## REQUIRED ACTION
The answer should be each line of the records that contains the word "label"; please copy them all.

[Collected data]
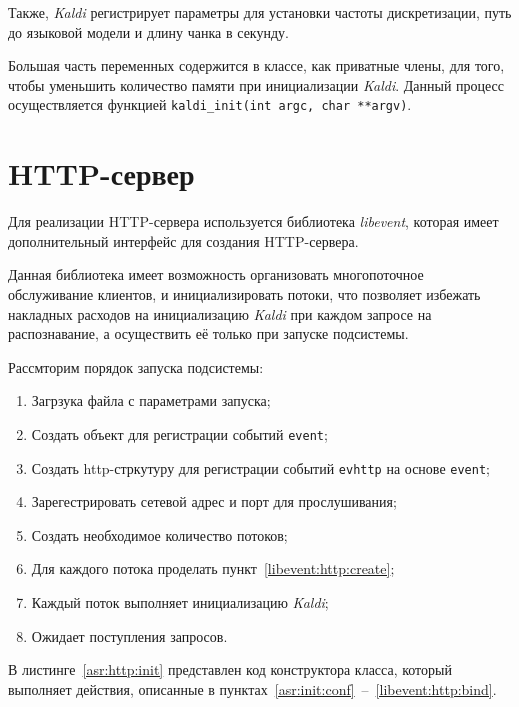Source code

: Также, \textit{Kaldi} регистрирует параметры для установки частоты дискретизации,
путь до языковой модели и длину чанка в секунду.

Большая часть переменных содержится в классе, как приватные члены, для того, чтобы
уменьшить количество памяти при инициализации \textit{Kaldi}.
Данный процесс осуществляется функцией \texttt{kaldi\_init(int argc, char **argv)}.
\section{HTTP-сервер}

Для реализации HTTP-сервера используется библиотека \textit{libevent}, которая
имеет дополнительный интерфейс для создания HTTP-сервера.

Данная библиотека имеет возможность организовать многопоточное обслуживание клиентов,
и инициализировать потоки, что позволяет избежать накладных расходов на инициализацию
\textit{Kaldi} при каждом запросе на распознавание, а осуществить её только
при запуске подсистемы.

Рассмторим порядок запуска подсистемы:
\begin{enumerate}
    \item Загрзука файла с параметрами запуска;\label{asr:init:conf}
    \item Создать объект для регистрации событий \texttt{event};\label{libevent:event:create}
    \item Создать http-стркутуру для регистрации событий \texttt{evhttp}
        на основе \texttt{event};\label{libevent:http:create}
    \item Зарегестрировать сетевой адрес и порт для прослушивания;\label{libevent:http:bind}
    \item Создать необходимое количество потоков;
    \item Для каждого потока проделать пункт~\ref{libevent:http:create};
    \item Каждый поток выполняет инициализацию \textit{Kaldi};
    \item Ожидает поступления запросов.
\end{enumerate}

В листинге~\ref{asr:http:init} представлен код конструктора класса, который
выполняет действия, описанные в пунктах~\ref{asr:init:conf}~--~\ref{libevent:http:bind}.


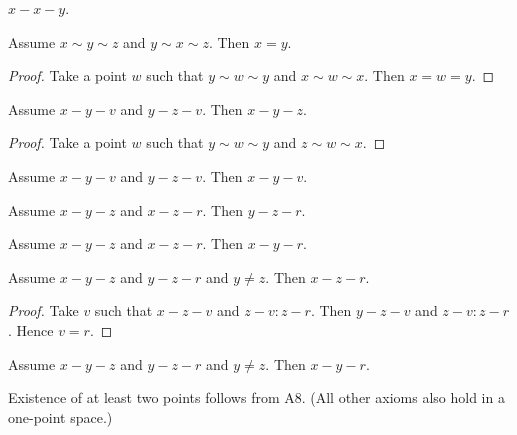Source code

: \documentclass{article}
\newcommand{\Betw}[3]{#1 {\sim} #2 {\sim} #3}
\begin{document}
  \begin{forthel}
    \begin{lemma}[L3o3]
      $x-x-y$.
    \end{lemma}

    \begin{lemma} %
      Assume $\Betw{x}{y}{z}$ and $\Betw{y}{x}{z}$.
      Then $x = y$.
    \end{lemma}
    \begin{proof}
      Take a point $w$ such that
      $\Betw{y}{w}{y}$ and $\Betw{x}{w}{x}$.
      Then $x = w = y$.
    \end{proof}

    \begin{lemma} %
      Assume $x-y-v$ and $y-z-v$. Then $x-y-z$.
    \end{lemma}
    \begin{proof}
      Take a point $w$ such that
      $\Betw{y}{w}{y}$ and $\Betw{z}{w}{x}$.
    \end{proof}

    \begin{lemma} %
      Assume $x-y-v$ and $y-z-v$. Then $x-y-v$.
    \end{lemma}

    \begin{lemma}[L3o6a]
      Assume $x-y-z$ and $x-z-r$. Then $y-z-r$.
    \end{lemma}

    \begin{lemma}[L3o6b]
      Assume $x-y-z$ and $x-z-r$. Then $x-y-r$.
    \end{lemma}

    \begin{lemma}[L3o7a]
      Assume $x-y-z$ and $y-z-r$ and $y \neq z$. Then $x-z-r$.
    \end{lemma}
    \begin{proof}
    	Take $v$ such that $x-z-v$ and $z-v : z-r$.	Then $y-z-v$ and $z-v : z-r$. Hence $v = r$.
    \end{proof}

    \begin{lemma}[L3o7b]
      Assume $x-y-z$ and $y-z-r$ and $y \neq z$. Then $x-y-r$.
    \end{lemma}
  \end{forthel}

  Existence of at least two points follows from A8. (All other axioms also hold in a one-point space.)
\end{document}
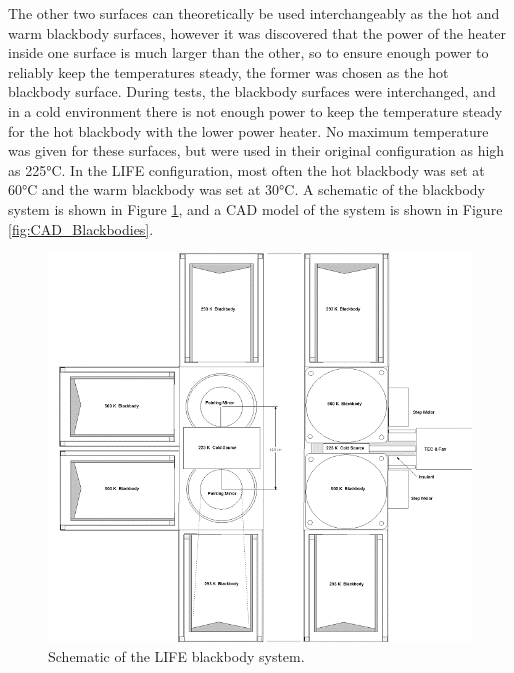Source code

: The other two surfaces can theoretically be used interchangeably as the hot and warm blackbody surfaces, however it was discovered that the power of the heater inside one surface is much larger than the other, so to ensure enough power to reliably keep the temperatures steady, the former was chosen as the hot blackbody surface. During tests, the blackbody surfaces were interchanged, and in a cold environment there is not enough power to keep the temperature steady for the hot blackbody with the lower power heater. No maximum temperature was given for these surfaces, but were used in their original configuration as high as 225°C. In the LIFE configuration, most often the hot blackbody was set at 60°C and the warm blackbody was set at 30°C. A schematic of the blackbody system is shown in Figure \ref{fig:bb_schematic}, and a CAD model of the system is shown in Figure \ref{fig:CAD_Blackbodies}.

\begin{figure}
    \centering
    \includegraphics[width=\linewidth]{chap3_images/Blackbody_schematic.png}
    \caption{Schematic of the LIFE blackbody system.}
    \label{fig:bb_schematic}
\end{figure}

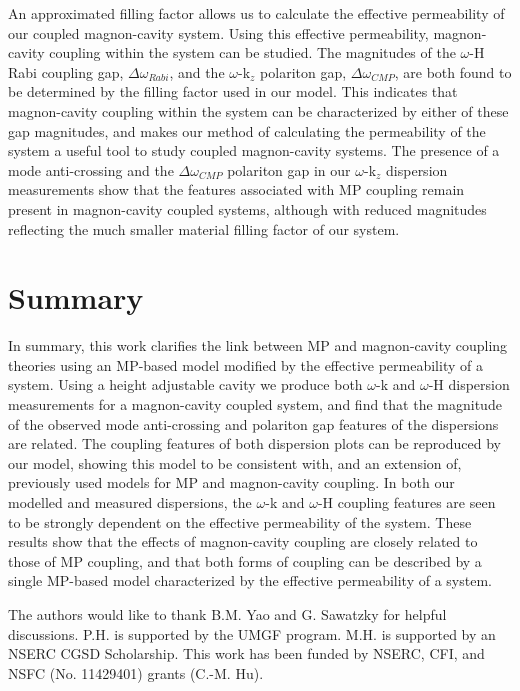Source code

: \documentclass[prb,twocolumn,showpacs,preprintnumbers,amsmath,amssymb]{revtex4-1}
\begin{document}
An approximated filling factor allows us to calculate the effective permeability of our coupled magnon-cavity system. Using this effective permeability, magnon-cavity coupling within the system can be studied. The magnitudes of the $\omega$-H Rabi coupling gap, $\Delta\omega_{Rabi}$, and the $\omega$-k$_{z}$ polariton gap, $\Delta\omega_{CMP}$, are both found to be determined by the filling factor used in our model. This indicates that magnon-cavity coupling within the system can be characterized by either of these gap magnitudes, and makes our method of calculating the permeability of the system a useful tool to study coupled magnon-cavity systems. The presence of a mode anti-crossing and the $\Delta\omega_{CMP}$ polariton gap in our $\omega$-k$_{z}$ dispersion measurements show that the features associated with MP coupling remain present in magnon-cavity coupled systems, although with reduced magnitudes reflecting the much smaller material filling factor of our system. 





\section{Summary}

In summary, this work clarifies the link between MP and magnon-cavity coupling theories using an MP-based model modified by the effective permeability of a system. Using a height adjustable cavity we produce both $\omega$-k and $\omega$-H dispersion measurements for a magnon-cavity coupled system, and find that the magnitude of the observed mode anti-crossing and polariton gap features of the dispersions are related. The coupling features of both dispersion plots can be reproduced by our model, showing this model to be consistent with, and an extension of, previously used models for MP and magnon-cavity coupling. In both our modelled and measured dispersions, the $\omega$-k and $\omega$-H coupling features are seen to be strongly dependent on the effective permeability of the system. These results show that the effects of magnon-cavity coupling are closely related to those of MP coupling, and that both forms of coupling can be described by a single MP-based model characterized by the effective permeability of a system. 


The authors would like to thank B.M. Yao and G. Sawatzky for helpful discussions. P.H. is supported by the UMGF program. M.H. is supported by an NSERC CGSD Scholarship. This work has been funded by NSERC, CFI, and NSFC (No. 11429401) grants (C.-M. Hu).
\end{document}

## RESULT OF THE EXERCISE
    \item Загрзука файла с параметрами запуска;\label{asr:init:conf}
    \item Создать объект для регистрации событий \texttt{event};\label{libevent:event:create}
        на основе \texttt{event};\label{libevent:http:create}
    \item Зарегестрировать сетевой адрес и порт для прослушивания;\label{libevent:http:bind}
    \label{fig:bb_schematic}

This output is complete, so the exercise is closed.